Studies of RTKs and their pathways in model organisms such as Drosophila have and continue to yield important insights into the components and mechanisms that control them. Importantly, this work has provided an appreciation for how decisions of cell fate are determined in the context of development and how disease arises when such processes fail. However, there is still much to learn. For example, we know very little regarding how the dynamics of RTK activation (and deactivation) contributes to cell-fate decisions and the role that their ligands play in this. How important is it that RTK signaling occurs at a particular time or place, or at a level or duration sufficient to ensure a cell-fate decision is made? Answers to these questions requires advances in quantitative in vivo approaches that permit precise measurements of signaling activity and the ability to modulate RTK signaling in native developmental contexts.

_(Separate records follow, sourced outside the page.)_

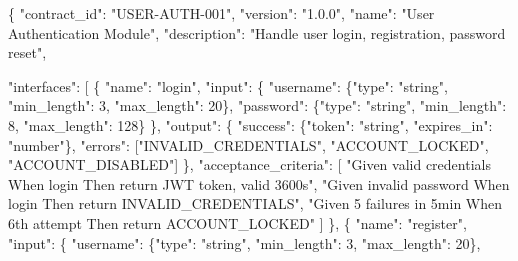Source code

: \documentclass[
]{article}
\newenvironment{Shaded}{}{}
\newcommand{\DataTypeTok}[1]{\textcolor[rgb]{0.56,0.13,0.00}{#1}}
\newcommand{\DecValTok}[1]{\textcolor[rgb]{0.25,0.63,0.44}{#1}}
\newcommand{\FunctionTok}[1]{\textcolor[rgb]{0.02,0.16,0.49}{#1}}
\newcommand{\OtherTok}[1]{\textcolor[rgb]{0.00,0.44,0.13}{#1}}
\newcommand{\StringTok}[1]{\textcolor[rgb]{0.25,0.44,0.63}{#1}}
\begin{document}
\begin{Shaded}
\begin{Highlighting}[]
\FunctionTok{\{}
  \DataTypeTok{"contract\_id"}\FunctionTok{:} \StringTok{"USER{-}AUTH{-}001"}\FunctionTok{,}
  \DataTypeTok{"version"}\FunctionTok{:} \StringTok{"1.0.0"}\FunctionTok{,}
  \DataTypeTok{"name"}\FunctionTok{:} \StringTok{"User Authentication Module"}\FunctionTok{,}
  \DataTypeTok{"description"}\FunctionTok{:} \StringTok{"Handle user login, registration, password reset"}\FunctionTok{,}
  
  \DataTypeTok{"interfaces"}\FunctionTok{:} \OtherTok{[}
    \FunctionTok{\{}
      \DataTypeTok{"name"}\FunctionTok{:} \StringTok{"login"}\FunctionTok{,}
      \DataTypeTok{"input"}\FunctionTok{:} \FunctionTok{\{}
        \DataTypeTok{"username"}\FunctionTok{:} \FunctionTok{\{}\DataTypeTok{"type"}\FunctionTok{:} \StringTok{"string"}\FunctionTok{,} \DataTypeTok{"min\_length"}\FunctionTok{:} \DecValTok{3}\FunctionTok{,} \DataTypeTok{"max\_length"}\FunctionTok{:} \DecValTok{20}\FunctionTok{\},}
        \DataTypeTok{"password"}\FunctionTok{:} \FunctionTok{\{}\DataTypeTok{"type"}\FunctionTok{:} \StringTok{"string"}\FunctionTok{,} \DataTypeTok{"min\_length"}\FunctionTok{:} \DecValTok{8}\FunctionTok{,} \DataTypeTok{"max\_length"}\FunctionTok{:} \DecValTok{128}\FunctionTok{\}}
      \FunctionTok{\},}
      \DataTypeTok{"output"}\FunctionTok{:} \FunctionTok{\{}
        \DataTypeTok{"success"}\FunctionTok{:} \FunctionTok{\{}\DataTypeTok{"token"}\FunctionTok{:} \StringTok{"string"}\FunctionTok{,} \DataTypeTok{"expires\_in"}\FunctionTok{:} \StringTok{"number"}\FunctionTok{\},}
        \DataTypeTok{"errors"}\FunctionTok{:} \OtherTok{[}\StringTok{"INVALID\_CREDENTIALS"}\OtherTok{,} \StringTok{"ACCOUNT\_LOCKED"}\OtherTok{,} \StringTok{"ACCOUNT\_DISABLED"}\OtherTok{]}
      \FunctionTok{\},}
      \DataTypeTok{"acceptance\_criteria"}\FunctionTok{:} \OtherTok{[}
        \StringTok{"Given valid credentials When login Then return JWT token, valid 3600s"}\OtherTok{,}
        \StringTok{"Given invalid password When login Then return INVALID\_CREDENTIALS"}\OtherTok{,}
        \StringTok{"Given 5 failures in 5min When 6th attempt Then return ACCOUNT\_LOCKED"}
      \OtherTok{]}
    \FunctionTok{\}}\OtherTok{,}
    \FunctionTok{\{}
      \DataTypeTok{"name"}\FunctionTok{:} \StringTok{"register"}\FunctionTok{,}
      \DataTypeTok{"input"}\FunctionTok{:} \FunctionTok{\{}
        \DataTypeTok{"username"}\FunctionTok{:} \FunctionTok{\{}\DataTypeTok{"type"}\FunctionTok{:} \StringTok{"string"}\FunctionTok{,} \DataTypeTok{"min\_length"}\FunctionTok{:} \DecValTok{3}\FunctionTok{,} \DataTypeTok{"max\_length"}\FunctionTok{:} \DecValTok{20}\FunctionTok{\},}

\end{Highlighting}
\end{Shaded}
\end{document}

Still, the most widely employed approach to measuring RTK signaling output in vivo uses sample fixation and antibodies raised against phosphorylated (active) signaling substrates, such as ERK and Akt (e.g., [173,174,175]). Unfortunately, however, the development of live-imaging approaches to measure RTK signaling has been more challenging. The most successful strategies employed to date use Förster resonance energy transfer (FRET)-based sensors (e.g., see [176,177]), which have been highly informative and sensitive in cell-culture systems. While their translation to transgenic models for in vivo use have not been as successful, several recent examples using FRET, as well as other approaches, including measuring nuclear-to-cytoplasmic ratio changes in fluorescent sensors, have shown promise [178,179].

With respect to RTK manipulation, the last few years have seen the emergence of optogenetics for controlling RTK activity and that of their signaling pathways [180,181,182]. This technique uses light-sensitive protein domains to induce subcellular localization changes or dimerization between two proteins (for review see [183]). Recently, several groups have successfully employed optogenetic approaches to modulate RTKs and their pathways in Drosophila (e.g., Tor, Ret pathways [162,182,184]). When coupled with the power of classical genetics available in model organisms, this technique offers the ability to begin dissecting the influence of critical signaling parameters, such as RTK activation amplitude and duration, as well as spatial and temporal activity on specific cell fates. Such information will entitle us to a greater understanding of the functional and mechanistic differences between RTK families and may help to explain why developmental processes have evolved to use particular RTKs and not others.